- [Your goal]:
Could you please return each line of the data that has the word "herramientas"?

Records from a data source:

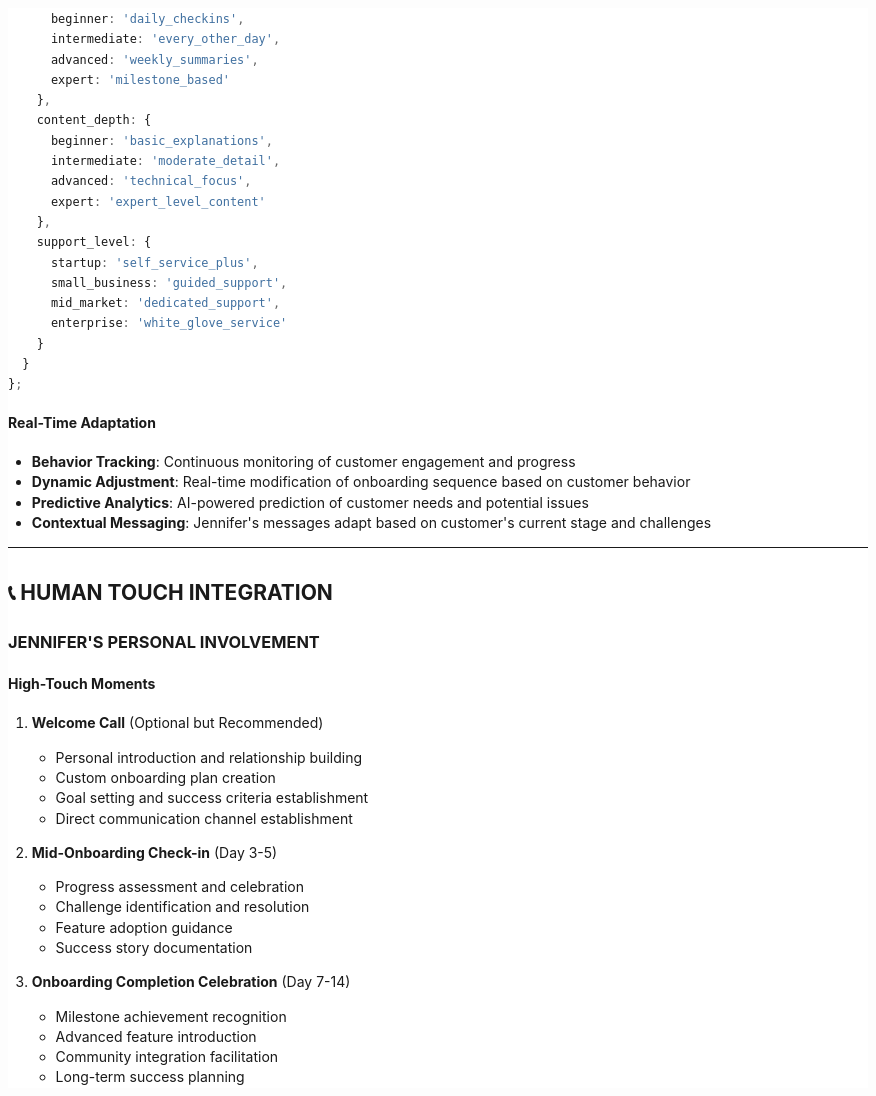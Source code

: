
 ```typescript
      beginner: 'daily_checkins',
      intermediate: 'every_other_day',
      advanced: 'weekly_summaries',
      expert: 'milestone_based'
    },
    content_depth: {
      beginner: 'basic_explanations',
      intermediate: 'moderate_detail',
      advanced: 'technical_focus',
      expert: 'expert_level_content'
    },
    support_level: {
      startup: 'self_service_plus',
      small_business: 'guided_support',
      mid_market: 'dedicated_support',
      enterprise: 'white_glove_service'
    }
  }
};
```

#### **Real-Time Adaptation**
- **Behavior Tracking**: Continuous monitoring of customer engagement and progress
- **Dynamic Adjustment**: Real-time modification of onboarding sequence based on customer behavior
- **Predictive Analytics**: AI-powered prediction of customer needs and potential issues
- **Contextual Messaging**: Jennifer's messages adapt based on customer's current stage and challenges

---

## 📞 HUMAN TOUCH INTEGRATION

### **JENNIFER'S PERSONAL INVOLVEMENT**

#### **High-Touch Moments**
1. **Welcome Call** (Optional but Recommended)
   - Personal introduction and relationship building
   - Custom onboarding plan creation
   - Goal setting and success criteria establishment
   - Direct communication channel establishment

2. **Mid-Onboarding Check-in** (Day 3-5)
   - Progress assessment and celebration
   - Challenge identification and resolution
   - Feature adoption guidance
   - Success story documentation

3. **Onboarding Completion Celebration** (Day 7-14)
   - Milestone achievement recognition
   - Advanced feature introduction
   - Community integration facilitation
   - Long-term success planning
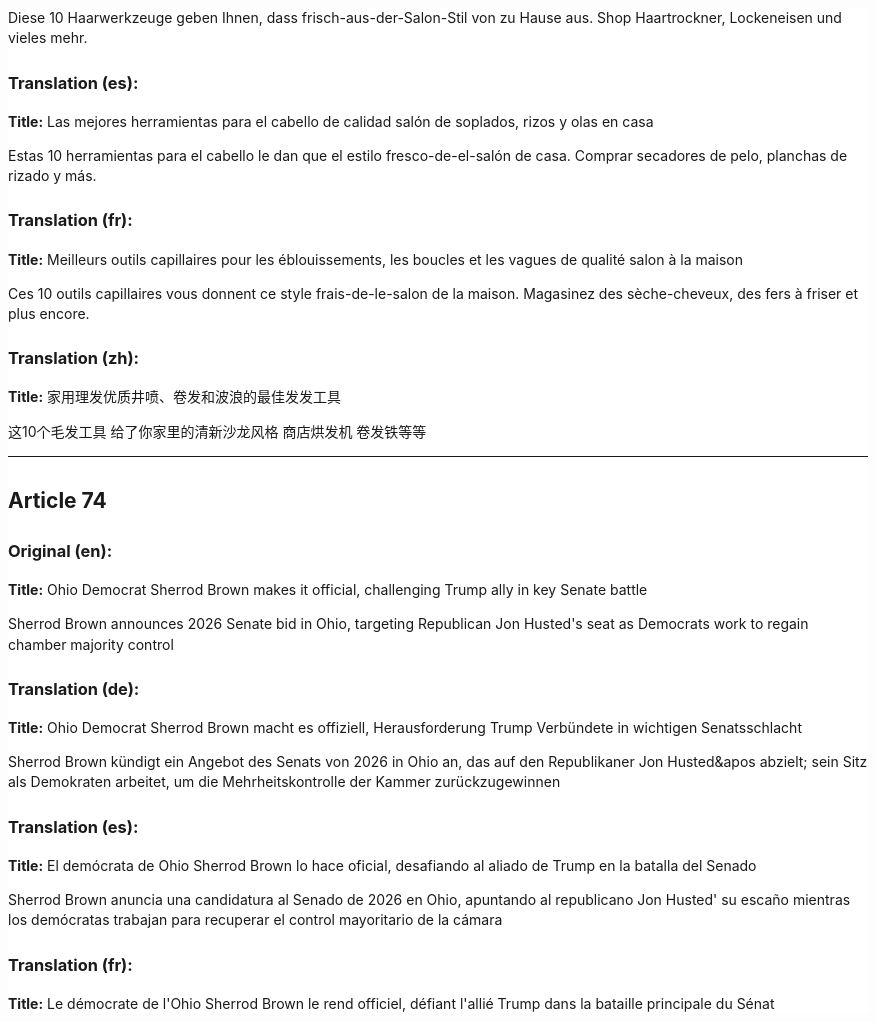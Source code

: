Diese 10 Haarwerkzeuge geben Ihnen, dass frisch-aus-der-Salon-Stil von zu Hause aus. Shop Haartrockner, Lockeneisen und vieles mehr.

### Translation (es):
**Title:** Las mejores herramientas para el cabello de calidad salón de soplados, rizos y olas en casa

Estas 10 herramientas para el cabello le dan que el estilo fresco-de-el-salón de casa. Comprar secadores de pelo, planchas de rizado y más.

### Translation (fr):
**Title:** Meilleurs outils capillaires pour les éblouissements, les boucles et les vagues de qualité salon à la maison

Ces 10 outils capillaires vous donnent ce style frais-de-le-salon de la maison. Magasinez des sèche-cheveux, des fers à friser et plus encore.

### Translation (zh):
**Title:** 家用理发优质井喷、卷发和波浪的最佳发发工具

这10个毛发工具 给了你家里的清新沙龙风格 商店烘发机 卷发铁等等

---

## Article 74
### Original (en):
**Title:** Ohio Democrat Sherrod Brown makes it official, challenging Trump ally in key Senate battle

Sherrod Brown announces 2026 Senate bid in Ohio, targeting Republican Jon Husted&apos;s seat as Democrats work to regain chamber majority control

### Translation (de):
**Title:** Ohio Democrat Sherrod Brown macht es offiziell, Herausforderung Trump Verbündete in wichtigen Senatsschlacht

Sherrod Brown kündigt ein Angebot des Senats von 2026 in Ohio an, das auf den Republikaner Jon Husted&apos abzielt; sein Sitz als Demokraten arbeitet, um die Mehrheitskontrolle der Kammer zurückzugewinnen

### Translation (es):
**Title:** El demócrata de Ohio Sherrod Brown lo hace oficial, desafiando al aliado de Trump en la batalla del Senado

Sherrod Brown anuncia una candidatura al Senado de 2026 en Ohio, apuntando al republicano Jon Husted&apos; su escaño mientras los demócratas trabajan para recuperar el control mayoritario de la cámara

### Translation (fr):
**Title:** Le démocrate de l'Ohio Sherrod Brown le rend officiel, défiant l'allié Trump dans la bataille principale du Sénat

- [Output below]:
**Title:** Las mejores herramientas para el cabello de calidad salón de soplados, rizos y olas en casa
Estas 10 herramientas para el cabello le dan que el estilo fresco-de-el-salón de casa. Comprar secadores de pelo, planchas de rizado y más.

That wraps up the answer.